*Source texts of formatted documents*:
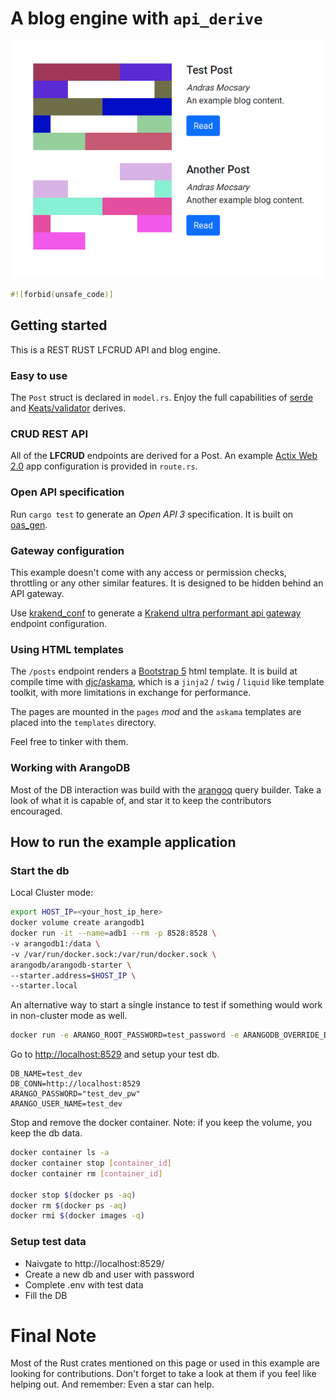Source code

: # A blog engine with `api_derive`
![alt text](static/posts.png)
```rust
#![forbid(unsafe_code)]
```

## Getting started
This is a REST RUST LFCRUD API and blog engine.

### Easy to use
The `Post` struct is declared in `model.rs`. Enjoy the full capabilities of [serde](https://serde.rs) and [Keats/validator](https://github.com/Keats/validator) derives.

### CRUD REST API
All of the **LFCRUD** endpoints are derived for a Post.
An example [Actix Web 2.0](https://github.com/actix/actix-web) app configuration is provided in `route.rs`.

### Open API specification
Run `cargo test` to generate an *Open API 3* specification. It is built on [oas_gen](https://github.com/element114/oas_gen).

### Gateway configuration
This example doesn't come with any access or permission checks, throttling or any other similar features.
It is designed to be hidden behind an API gateway.

Use [krakend_conf](https://gitlab.com/reed-wolf/krakend_conf) to generate a [Krakend ultra performant api gateway](https://github.com/devopsfaith/krakend) endpoint configuration.

### Using HTML templates
The `/posts` endpoint renders a [Bootstrap 5](https://github.com/twbs/bootstrap/tree/v5.0.0-alpha1) html template. It is build at compile time with [djc/askama](https://github.com/djc/askama), which is a `jinja2` / `twig` / `liquid` like template toolkit, with more limitations in exchange for performance.

The pages are mounted in the `pages` *mod* and the `askama` templates are placed into the `templates` directory.

Feel free to tinker with them.

### Working with ArangoDB
Most of the DB interaction was build with the [arangoq](https://github.com/element114/arangoq) query builder. Take a look of what it is capable of, and star it to keep the contributors encouraged.

## How to run the example application
### Start the db
Local Cluster mode:
```bash
export HOST_IP=<your_host_ip_here>
docker volume create arangodb1
docker run -it --name=adb1 --rm -p 8528:8528 \
-v arangodb1:/data \
-v /var/run/docker.sock:/var/run/docker.sock \
arangodb/arangodb-starter \
--starter.address=$HOST_IP \
--starter.local
```

An alternative way to start a single instance to test if something would work in non-cluster mode as well.
``` bash
docker run -e ARANGO_ROOT_PASSWORD=test_password -e ARANGODB_OVERRIDE_DETECTED_TOTAL_MEMORY=2G -e ARANGODB_OVERRIDE_DETECTED_NUMBER_OF_CORES=2 -p 8529:8529 -d arangodb
```

Go to <http://localhost:8529> and setup your test db.
```
DB_NAME=test_dev
DB_CONN=http://localhost:8529
ARANGO_PASSWORD="test_dev_pw"
ARANGO_USER_NAME=test_dev
```

Stop and remove the docker container. Note: if you keep the volume, you keep the db data.
```bash
docker container ls -a
docker container stop [container_id]
docker container rm [container_id]

docker stop $(docker ps -aq)
docker rm $(docker ps -aq)
docker rmi $(docker images -q)
```

### Setup test data
- Naivgate to http://localhost:8529/
- Create a new db and user with password
- Complete .env with test data
- Fill the DB

# Final Note
Most of the Rust crates mentioned on this page or used in this example are looking for contributions. Don't forget to take a look at them if you feel like helping out.
And remember: Even a star can help.
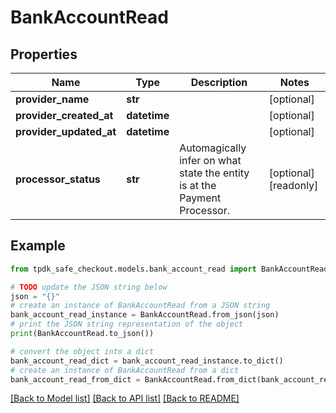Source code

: # BankAccountRead



## Properties

Name | Type | Description | Notes
------------ | ------------- | ------------- | -------------
**provider_name** | **str** |  | [optional] 
**provider_created_at** | **datetime** |  | [optional] 
**provider_updated_at** | **datetime** |  | [optional] 
**processor_status** | **str** | Automagically infer on what state the entity is at the Payment Processor. | [optional] [readonly] 

## Example

```python
from tpdk_safe_checkout.models.bank_account_read import BankAccountRead

# TODO update the JSON string below
json = "{}"
# create an instance of BankAccountRead from a JSON string
bank_account_read_instance = BankAccountRead.from_json(json)
# print the JSON string representation of the object
print(BankAccountRead.to_json())

# convert the object into a dict
bank_account_read_dict = bank_account_read_instance.to_dict()
# create an instance of BankAccountRead from a dict
bank_account_read_from_dict = BankAccountRead.from_dict(bank_account_read_dict)
```
[[Back to Model list]](../README.md#documentation-for-models) [[Back to API list]](../README.md#documentation-for-api-endpoints) [[Back to README]](../README.md)


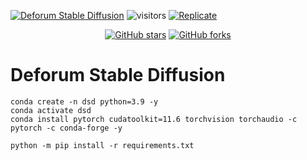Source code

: 
[![Deforum Stable Diffusion](https://colab.research.google.com/assets/colab-badge.svg)](https://colab.research.google.com/github/deforum/stable-diffusion/blob/main/Deforum_Stable_Diffusion.ipynb)
![visitors](https://visitor-badge.glitch.me/badge?page_id=deforum_sd_repo)
[![Replicate](https://replicate.com/deforum/deforum_stable_diffusion/badge)](https://replicate.com/deforum/deforum_stable_diffusion)

<p align="center">
    <a href="https://github.com/deforum/stable-diffusion/stargazers"><img alt="GitHub stars" src="https://img.shields.io/github/stars/deforum/stable-diffusion"></a>
    <a href="https://github.com/deforum/stable-diffusion/network"><img alt="GitHub forks" src="https://img.shields.io/github/forks/deforum/stable-diffusion"></a>
</p>



# Deforum Stable Diffusion

```
conda create -n dsd python=3.9 -y
conda activate dsd
conda install pytorch cudatoolkit=11.6 torchvision torchaudio -c pytorch -c conda-forge -y
```

```
python -m pip install -r requirements.txt
```
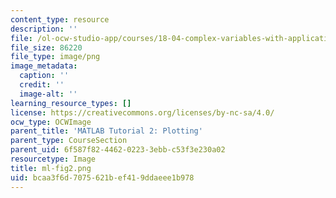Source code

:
 ```yaml
---
content_type: resource
description: ''
file: /ol-ocw-studio-app/courses/18-04-complex-variables-with-applications-spring-2018/bcaa3f6d7075621bef419ddaeee1b978_ml-fig2.png
file_size: 86220
file_type: image/png
image_metadata:
  caption: ''
  credit: ''
  image-alt: ''
learning_resource_types: []
license: https://creativecommons.org/licenses/by-nc-sa/4.0/
ocw_type: OCWImage
parent_title: 'MATLAB Tutorial 2: Plotting'
parent_type: CourseSection
parent_uid: 6f587f82-4462-0223-3ebb-c53f3e230a02
resourcetype: Image
title: ml-fig2.png
uid: bcaa3f6d-7075-621b-ef41-9ddaeee1b978
---
```

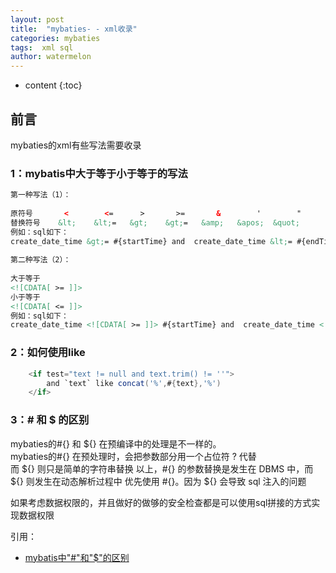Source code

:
```yaml
---
layout: post
title:  "mybaties- - xml收录"
categories: mybaties
tags:  xml sql
author: watermelon
---
```

* content
{:toc}

## 前言
mybaties的xml有些写法需要收录





### 1：mybatis中大于等于小于等于的写法
```xml
第一种写法（1）：
   
原符号       <        <=      >       >=       &        '        "
替换符号    &lt;    &lt;=   &gt;    &gt;=   &amp;   &apos;  &quot;
例如：sql如下：
create_date_time &gt;= #{startTime} and  create_date_time &lt;= #{endTime}
   
第二种写法（2）：
  
大于等于
<![CDATA[ >= ]]>
小于等于
<![CDATA[ <= ]]>
例如：sql如下：
create_date_time <![CDATA[ >= ]]> #{startTime} and  create_date_time <![CDATA[ <= ]]> #{endTime}
```

### 2：如何使用like
```java
    <if test="text != null and text.trim() != ''">
        and `text` like concat('%',#{text},'%')
    </if>
```

### 3：# 和 $ 的区别

 mybaties的#{} 和 ${} 在预编译中的处理是不一样的。  
 mybaties的#{} 在预处理时，会把参数部分用一个占位符 ? 代替  
 而 ${} 则只是简单的字符串替换
 以上，#{} 的参数替换是发生在 DBMS 中，而 ${} 则发生在动态解析过程中
 优先使用 #{}。因为 ${} 会导致 sql 注入的问题
 
 如果考虑数据权限的，并且做好的做够的安全检查都是可以使用sql拼接的方式实现数据权限


引用：  
* [mybatis中"#"和"$"的区别](https://www.cnblogs.com/kangyun/p/5881531.html)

*WHAT TO WORK ON*: When copying the records, reproduce every entry exactly and omit all pictures.

*RESULT*:
Source code

: # A blog engine with `api_derive`
![alt text](static/posts.png)
```rust
#![forbid(unsafe_code)]
```

## Getting started
This is a REST RUST LFCRUD API and blog engine.

### Easy to use
The `Post` struct is declared in `model.rs`. Enjoy the full capabilities of [serde](https://serde.rs) and [Keats/validator](https://github.com/Keats/validator) derives.

### CRUD REST API
All of the **LFCRUD** endpoints are derived for a Post.
An example [Actix Web 2.0](https://github.com/actix/actix-web) app configuration is provided in `route.rs`.

### Open API specification
Run `cargo test` to generate an *Open API 3* specification. It is built on [oas_gen](https://github.com/element114/oas_gen).

### Gateway configuration
This example doesn't come with any access or permission checks, throttling or any other similar features.
It is designed to be hidden behind an API gateway.

Use [krakend_conf](https://gitlab.com/reed-wolf/krakend_conf) to generate a [Krakend ultra performant api gateway](https://github.com/devopsfaith/krakend) endpoint configuration.

### Using HTML templates
The `/posts` endpoint renders a [Bootstrap 5](https://github.com/twbs/bootstrap/tree/v5.0.0-alpha1) html template. It is build at compile time with [djc/askama](https://github.com/djc/askama), which is a `jinja2` / `twig` / `liquid` like template toolkit, with more limitations in exchange for performance.

The pages are mounted in the `pages` *mod* and the `askama` templates are placed into the `templates` directory.

Feel free to tinker with them.

### Working with ArangoDB
Most of the DB interaction was build with the [arangoq](https://github.com/element114/arangoq) query builder. Take a look of what it is capable of, and star it to keep the contributors encouraged.

## How to run the example application
### Start the db
Local Cluster mode:
```bash
export HOST_IP=<your_host_ip_here>
docker volume create arangodb1
docker run -it --name=adb1 --rm -p 8528:8528 \
-v arangodb1:/data \
-v /var/run/docker.sock:/var/run/docker.sock \
arangodb/arangodb-starter \
--starter.address=$HOST_IP \
--starter.local
```

An alternative way to start a single instance to test if something would work in non-cluster mode as well.
``` bash
docker run -e ARANGO_ROOT_PASSWORD=test_password -e ARANGODB_OVERRIDE_DETECTED_TOTAL_MEMORY=2G -e ARANGODB_OVERRIDE_DETECTED_NUMBER_OF_CORES=2 -p 8529:8529 -d arangodb
```

Go to <http://localhost:8529> and setup your test db.
```
DB_NAME=test_dev
DB_CONN=http://localhost:8529
ARANGO_PASSWORD="test_dev_pw"
ARANGO_USER_NAME=test_dev
```

Stop and remove the docker container. Note: if you keep the volume, you keep the db data.
```bash
docker container ls -a
docker container stop [container_id]
docker container rm [container_id]

docker stop $(docker ps -aq)
docker rm $(docker ps -aq)
docker rmi $(docker images -q)
```

### Setup test data
- Naivgate to http://localhost:8529/
- Create a new db and user with password
- Complete .env with test data
- Fill the DB

# Final Note
Most of the Rust crates mentioned on this page or used in this example are looking for contributions. Don't forget to take a look at them if you feel like helping out.
And remember: Even a star can help.
Source code

: # BankAccountRead



## Properties

Name | Type | Description | Notes
------------ | ------------- | ------------- | -------------
**provider_name** | **str** |  | [optional] 
**provider_created_at** | **datetime** |  | [optional] 
**provider_updated_at** | **datetime** |  | [optional] 
**processor_status** | **str** | Automagically infer on what state the entity is at the Payment Processor. | [optional] [readonly] 

## Example

```python
from tpdk_safe_checkout.models.bank_account_read import BankAccountRead

# TODO update the JSON string below
json = "{}"
# create an instance of BankAccountRead from a JSON string
bank_account_read_instance = BankAccountRead.from_json(json)
# print the JSON string representation of the object
print(BankAccountRead.to_json())

# convert the object into a dict
bank_account_read_dict = bank_account_read_instance.to_dict()
# create an instance of BankAccountRead from a dict
bank_account_read_from_dict = BankAccountRead.from_dict(bank_account_read_dict)
```
[[Back to Model list]](../README.md#documentation-for-models) [[Back to API list]](../README.md#documentation-for-api-endpoints) [[Back to README]](../README.md)


Source code

: 
[![Deforum Stable Diffusion](https://colab.research.google.com/assets/colab-badge.svg)](https://colab.research.google.com/github/deforum/stable-diffusion/blob/main/Deforum_Stable_Diffusion.ipynb)
![visitors](https://visitor-badge.glitch.me/badge?page_id=deforum_sd_repo)
[![Replicate](https://replicate.com/deforum/deforum_stable_diffusion/badge)](https://replicate.com/deforum/deforum_stable_diffusion)

<p align="center">
    <a href="https://github.com/deforum/stable-diffusion/stargazers"><img alt="GitHub stars" src="https://img.shields.io/github/stars/deforum/stable-diffusion"></a>
    <a href="https://github.com/deforum/stable-diffusion/network"><img alt="GitHub forks" src="https://img.shields.io/github/forks/deforum/stable-diffusion"></a>
</p>



# Deforum Stable Diffusion

```
conda create -n dsd python=3.9 -y
conda activate dsd
conda install pytorch cudatoolkit=11.6 torchvision torchaudio -c pytorch -c conda-forge -y
```

```
python -m pip install -r requirements.txt
```
Source code

:
 ```yaml
---
content_type: resource
description: ''
file: /ol-ocw-studio-app/courses/18-04-complex-variables-with-applications-spring-2018/bcaa3f6d7075621bef419ddaeee1b978_ml-fig2.png
file_size: 86220
file_type: image/png
image_metadata:
  caption: ''
  credit: ''
  image-alt: ''
learning_resource_types: []
license: https://creativecommons.org/licenses/by-nc-sa/4.0/
ocw_type: OCWImage
parent_title: 'MATLAB Tutorial 2: Plotting'
parent_type: CourseSection
parent_uid: 6f587f82-4462-0223-3ebb-c53f3e230a02
resourcetype: Image
title: ml-fig2.png
uid: bcaa3f6d-7075-621b-ef41-9ddaeee1b978
---
```

Source code

:
```yaml
---
layout: post
title:  "mybaties- - xml收录"
categories: mybaties
tags:  xml sql
author: watermelon
---
```

* content
{:toc}

## 前言
mybaties的xml有些写法需要收录





### 1：mybatis中大于等于小于等于的写法
```xml
第一种写法（1）：
   
原符号       <        <=      >       >=       &        '        "
替换符号    &lt;    &lt;=   &gt;    &gt;=   &amp;   &apos;  &quot;
例如：sql如下：
create_date_time &gt;= #{startTime} and  create_date_time &lt;= #{endTime}
   
第二种写法（2）：
  
大于等于
<![CDATA[ >= ]]>
小于等于
<![CDATA[ <= ]]>
例如：sql如下：
create_date_time <![CDATA[ >= ]]> #{startTime} and  create_date_time <![CDATA[ <= ]]> #{endTime}
```

### 2：如何使用like
```java
    <if test="text != null and text.trim() != ''">
        and `text` like concat('%',#{text},'%')
    </if>
```

### 3：# 和 $ 的区别

 mybaties的#{} 和 ${} 在预编译中的处理是不一样的。  
 mybaties的#{} 在预处理时，会把参数部分用一个占位符 ? 代替  
 而 ${} 则只是简单的字符串替换
 以上，#{} 的参数替换是发生在 DBMS 中，而 ${} 则发生在动态解析过程中
 优先使用 #{}。因为 ${} 会导致 sql 注入的问题
 
 如果考虑数据权限的，并且做好的做够的安全检查都是可以使用sql拼接的方式实现数据权限


引用：  
* [mybatis中"#"和"$"的区别](https://www.cnblogs.com/kangyun/p/5881531.html)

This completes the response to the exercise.